Thus far, we've looked at options for communicating with the backend while the client is running. When the user changes apps, the client is suspended or placed on a low priority background thread. No user interaction is possible during this time.

Most developers have a need to communicate interesting things to the user and this can only happen if the app is running. Fortunately, the major mobile platform providers have implemented some form of push notifications which are delivered to the app when it isn't running.

Push notifications are messages that are sent to your mobile client whether the app is running or not. The mobile device will wake up your app to deliver the message. You have probably seen many examples of push notifications in your daily mobile phone usage. There are several uses, but they fall into two broad areas. Marketing messages are sent to inform the user of the app of something. Perhaps it's a new version, or a specific promotion for your favorite store. Silent notifications are sent to inform the app that something important has happened. For example, you may want to send a message when a data element has been updated in a table. Silent notifications are generally not to be seen by the user.

Delivery of these messages comes with some significant penalties. You cannot guarantee the delivery of a message. The user of the device decides whether to accept messages or not. You cannot guarantee a delivery time, even though most messages are delivered within a couple of minutes. Finally, there is no built in acknowledgement of the message. You have to do something extra in code to ensure the delivery happens.

How Push Notifications Works

Each platform provider provides their own push notification service. For example, iOS uses Apple Push Notification Service (APNS). Google uses Firebase Communications Manager (FCM). This used to be called Google Communications Manager or GCM. It's the same service; just rebranded. Newer versions of Windows (including Universal Windows) use Windows Notification Service (WNS) whereas older versions of Windows Phone used Microsoft Platform Notification Service (MPNS). There are other push notification services, for example, for FireOS (run by Amazon) and China (run by Baidu).

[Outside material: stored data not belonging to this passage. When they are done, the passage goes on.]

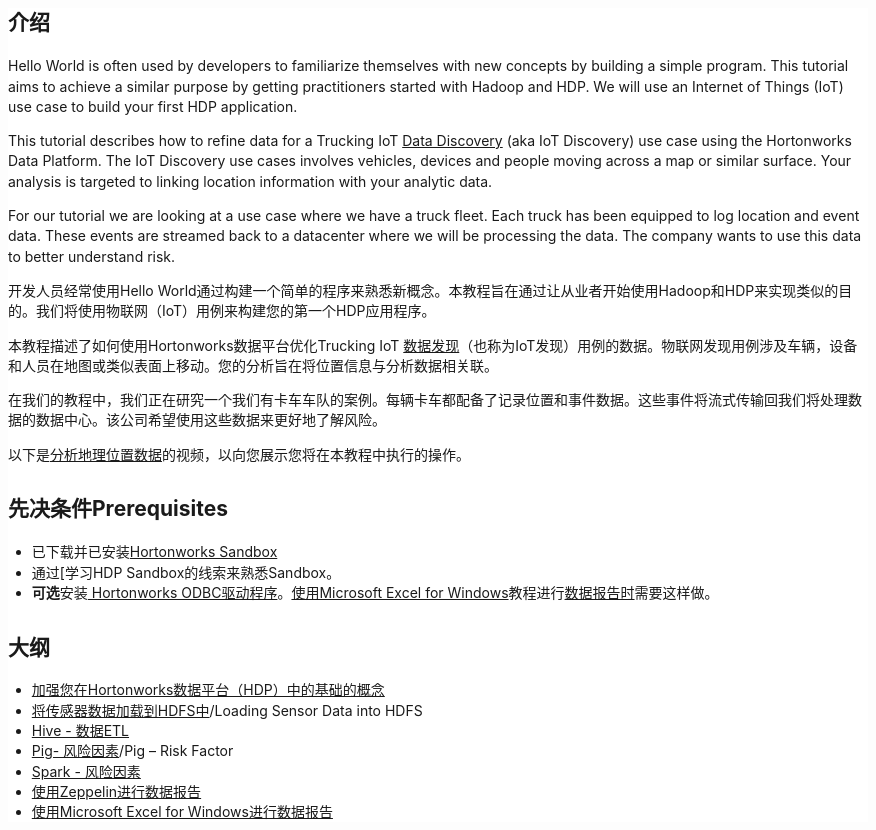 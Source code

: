 

## 介绍

Hello World is often used by developers to familiarize themselves with new concepts by building a simple program. This tutorial aims to achieve a similar purpose by getting practitioners started with Hadoop and HDP. We will use an Internet of Things (IoT) use case to build your first HDP application.

This tutorial describes how to refine data for a Trucking IoT  [Data Discovery](https://zh.hortonworks.com/solutions/advanced-analytic-apps/#data-discovery) (aka IoT Discovery) use case using the Hortonworks Data Platform. The IoT Discovery use cases involves vehicles, devices and people moving across a map or similar surface. Your analysis is targeted to linking location information with your analytic data.

For our tutorial we are looking at a use case where we have a truck fleet. Each truck has been equipped to log location and event data. These events are streamed back to a datacenter where we will be processing the data.  The company wants to use this data to better understand risk.

开发人员经常使用Hello World通过构建一个简单的程序来熟悉新概念。本教程旨在通过让从业者开始使用Hadoop和HDP来实现类似的目的。我们将使用物联网（IoT）用例来构建您的第一个HDP应用程序。

本教程描述了如何使用Hortonworks数据平台优化Trucking IoT   [数据发现](https://zh.hortonworks.com/solutions/advanced-analytic-apps/#data-discovery)（也称为IoT发现）用例的数据。物联网发现用例涉及车辆，设备和人员在地图或类似表面上移动。您的分析旨在将位置信息与分析数据相关联。

在我们的教程中，我们正在研究一个我们有卡车车队的案例。每辆卡车都配备了记录位置和事件数据。这些事件将流式传输回我们将处理数据的数据中心。该公司希望使用这些数据来更好地了解风险。

以下是[分析地理位置数据](http://youtu.be/n8fdYHoEEAM)的视频，以向您展示您将在本教程中执行的操作。



## 先决条件Prerequisites

- 已下载并已安装[Hortonworks Sandbox](https://zh.hortonworks.com/downloads/#sandbox)
- 通过[学习HDP Sandbox的线索来熟悉Sandbox。
- **可选**安装[ Hortonworks ODBC驱动程序](http://zh.hortonworks.com/downloads/#addons)。[使用Microsoft Excel for Windows](https://zh.hortonworks.com/tutorial/hadoop-tutorial-getting-started-with-hdp/section/7/)教程进行[数据报告时](https://zh.hortonworks.com/tutorial/hadoop-tutorial-getting-started-with-hdp/section/7/)需要这样做。

## 大纲

- [加强您在Hortonworks数据平台（HDP）中的基础的概念](https://zh.hortonworks.com/tutorial/hadoop-tutorial-getting-started-with-hdp/section/1/)
- [将传感器数据加载到HDFS中](https://zh.hortonworks.com/tutorial/hadoop-tutorial-getting-started-with-hdp/section/2/)/Loading Sensor Data into HDFS
- [Hive - 数据ETL](https://zh.hortonworks.com/tutorial/hadoop-tutorial-getting-started-with-hdp/section/3/)
- [Pig- 风险因素](https://zh.hortonworks.com/tutorial/hadoop-tutorial-getting-started-with-hdp/section/4/)/Pig – Risk Factor
- [Spark  - 风险因素](https://zh.hortonworks.com/tutorial/hadoop-tutorial-getting-started-with-hdp/section/5/)
- [使用Zeppelin进行数据报告](https://zh.hortonworks.com/tutorial/hadoop-tutorial-getting-started-with-hdp/section/6/)
- [使用Microsoft Excel for Windows进行数据报告](https://zh.hortonworks.com/tutorial/hadoop-tutorial-getting-started-with-hdp/section/7/)
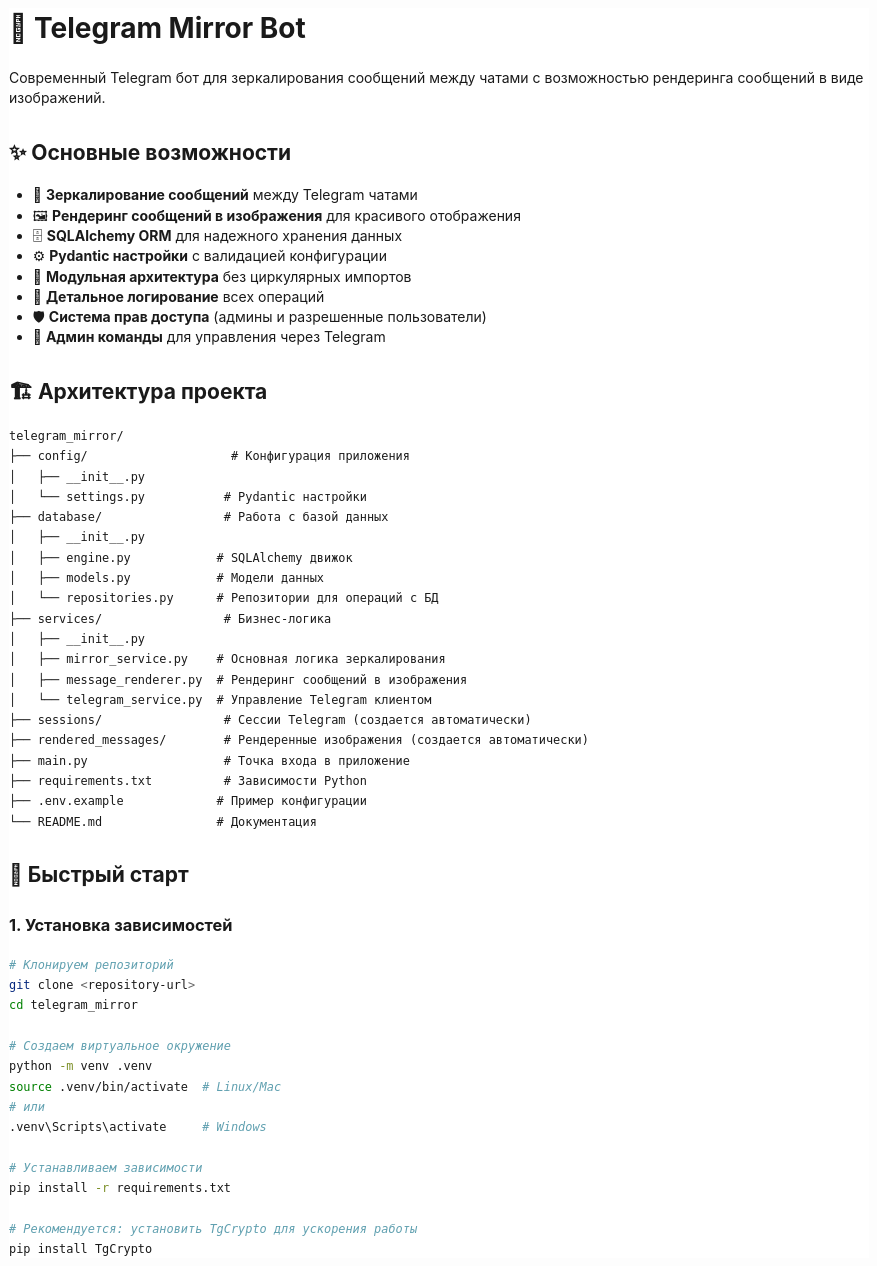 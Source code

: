 # 📱 Telegram Mirror Bot

Современный Telegram бот для зеркалирования сообщений между чатами с возможностью рендеринга сообщений в виде изображений.

## ✨ Основные возможности

- 🔄 **Зеркалирование сообщений** между Telegram чатами
- 🖼️ **Рендеринг сообщений в изображения** для красивого отображения
- 🗄️ **SQLAlchemy ORM** для надежного хранения данных
- ⚙️ **Pydantic настройки** с валидацией конфигурации
- 🔧 **Модульная архитектура** без циркулярных импортов
- 📝 **Детальное логирование** всех операций
- 🛡️ **Система прав доступа** (админы и разрешенные пользователи)
- 💬 **Админ команды** для управления через Telegram

## 🏗️ Архитектура проекта

```
telegram_mirror/
├── config/                    # Конфигурация приложения
│   ├── __init__.py
│   └── settings.py           # Pydantic настройки
├── database/                 # Работа с базой данных
│   ├── __init__.py
│   ├── engine.py            # SQLAlchemy движок
│   ├── models.py            # Модели данных
│   └── repositories.py      # Репозитории для операций с БД
├── services/                 # Бизнес-логика
│   ├── __init__.py
│   ├── mirror_service.py    # Основная логика зеркалирования
│   ├── message_renderer.py  # Рендеринг сообщений в изображения
│   └── telegram_service.py  # Управление Telegram клиентом
├── sessions/                 # Сессии Telegram (создается автоматически)
├── rendered_messages/        # Рендеренные изображения (создается автоматически)
├── main.py                   # Точка входа в приложение
├── requirements.txt          # Зависимости Python
├── .env.example             # Пример конфигурации
└── README.md                # Документация
```

## 🚀 Быстрый старт

### 1. Установка зависимостей

```bash
# Клонируем репозиторий
git clone <repository-url>
cd telegram_mirror

# Создаем виртуальное окружение
python -m venv .venv
source .venv/bin/activate  # Linux/Mac
# или
.venv\Scripts\activate     # Windows

# Устанавливаем зависимости
pip install -r requirements.txt

# Рекомендуется: установить TgCrypto для ускорения работы
pip install TgCrypto
```
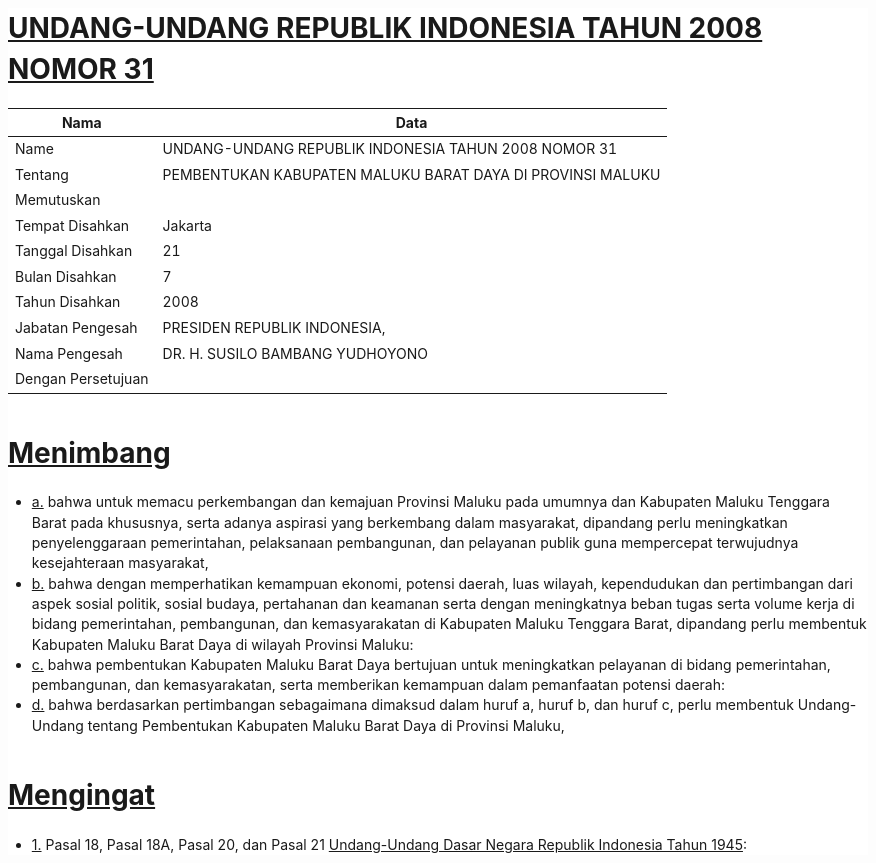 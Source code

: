 # [UNDANG-UNDANG REPUBLIK INDONESIA TAHUN 2008 NOMOR 31](http://example.org/legal/peraturan/uu/2008/31)

| Nama | Data |
| ------ | ----- |
|Name|UNDANG-UNDANG REPUBLIK INDONESIA TAHUN 2008 NOMOR 31|
|Tentang| PEMBENTUKAN KABUPATEN MALUKU BARAT DAYA DI PROVINSI MALUKU|
|Memutuskan||
|Tempat Disahkan|Jakarta|
|Tanggal Disahkan|21|
|Bulan Disahkan|7|
|Tahun Disahkan|2008|
|Jabatan Pengesah|PRESIDEN REPUBLIK INDONESIA,|
|Nama Pengesah|DR. H. SUSILO BAMBANG YUDHOYONO|
|Dengan Persetujuan||
# [Menimbang](http://example.org/legal/peraturan/uu/2008/31/menimbang)

* [a.](http://example.org/legal/peraturan/uu/2008/31/menimbang/huruf/a) bahwa untuk memacu perkembangan dan kemajuan Provinsi Maluku pada umumnya dan Kabupaten Maluku Tenggara Barat pada khususnya, serta adanya aspirasi yang berkembang dalam masyarakat, dipandang perlu meningkatkan penyelenggaraan pemerintahan, pelaksanaan pembangunan, dan pelayanan publik guna mempercepat terwujudnya kesejahteraan masyarakat,
* [b.](http://example.org/legal/peraturan/uu/2008/31/menimbang/huruf/b) bahwa dengan memperhatikan kemampuan ekonomi, potensi daerah, luas wilayah, kependudukan dan pertimbangan dari aspek sosial politik, sosial budaya, pertahanan dan keamanan serta dengan meningkatnya beban tugas serta volume kerja di bidang pemerintahan, pembangunan, dan kemasyarakatan di Kabupaten Maluku Tenggara Barat, dipandang perlu membentuk Kabupaten Maluku Barat Daya di wilayah Provinsi Maluku:
* [c.](http://example.org/legal/peraturan/uu/2008/31/menimbang/huruf/c) bahwa pembentukan Kabupaten Maluku Barat Daya bertujuan untuk meningkatkan pelayanan di bidang pemerintahan, pembangunan, dan kemasyarakatan, serta memberikan kemampuan dalam pemanfaatan potensi daerah:
* [d.](http://example.org/legal/peraturan/uu/2008/31/menimbang/huruf/d) bahwa berdasarkan pertimbangan sebagaimana dimaksud dalam huruf a, huruf b, dan huruf c, perlu membentuk Undang-Undang tentang Pembentukan Kabupaten Maluku Barat Daya di Provinsi Maluku,
# [Mengingat](http://example.org/legal/peraturan/uu/2008/31/mengingat)

* [1.](http://example.org/legal/peraturan/uu/2008/31/mengingat/huruf/0001) Pasal 18, Pasal 18A, Pasal 20, dan Pasal 21 [Undang-Undang Dasar Negara Republik Indonesia Tahun 1945](http://example.org/legal/peraturan/uu):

In all cases, the process is the same:

The mobile device initiates the process, registering with the Platform Notification Service (PNS). It will receive a Registration ID in return. The registration ID is specific to an app running on a specific device. Once you have the registration ID, you will pass that registration ID to your backend. The backend will use the registration ID when communicating with the PNS to send your app messages.

This is where complexity rears its ugly head. Without an intervening service, the backend will need to do the following:

  • Store the registration ID and PNS in a database for later reference.
  • Lookup the list of registration IDs on a per-PNS basis and send a provided message in batches.
  • Handle retry, incremental back-off, throttling and tracking for each message.
  • Deal with registration failure and maintenance of the database.

This is just the start of the functionality. In general, marketeers will want tracking of the messages (such as how many were opened or acted on, what demographics were the opened messages, etc.) and they will want to push to only a subset of users, targetted by opt-in lists or other demographic information.

Introducing Notification Hubs

Developing a system for pushing notifications to devices is a significant undertaking. I would not recommend anyone undertake such a service for their app. Fortunately, there are a number of services that can do this for you. Azure's entry into this space is Azure Notification Hubs. Notification Hubs (or NH as we will call it) handles all the registration and bulk sending logic to allow you to send a single message to multiple recipients without having to worry about what platform they are on. In addition, NH has support for tagging individual device registrations with information about the user, groups, or opt-in lists.

Azure Mobile Apps has direct support for Notification Hubs within the client SDK and Azure App Service has a registration service built right in for NH, allowing you to easily integrate your mobile app with the facilities that NH provides.

Tip

You do not have to run Azure Mobile Apps or Azure App Service to use Notification Hubs. You do need to have a registration service somewhere. However, Notification Hubs is a standalone service. Do not use Notification Hubs as the registration service - you will need to distribute the key with your service, and that opens up security concerns.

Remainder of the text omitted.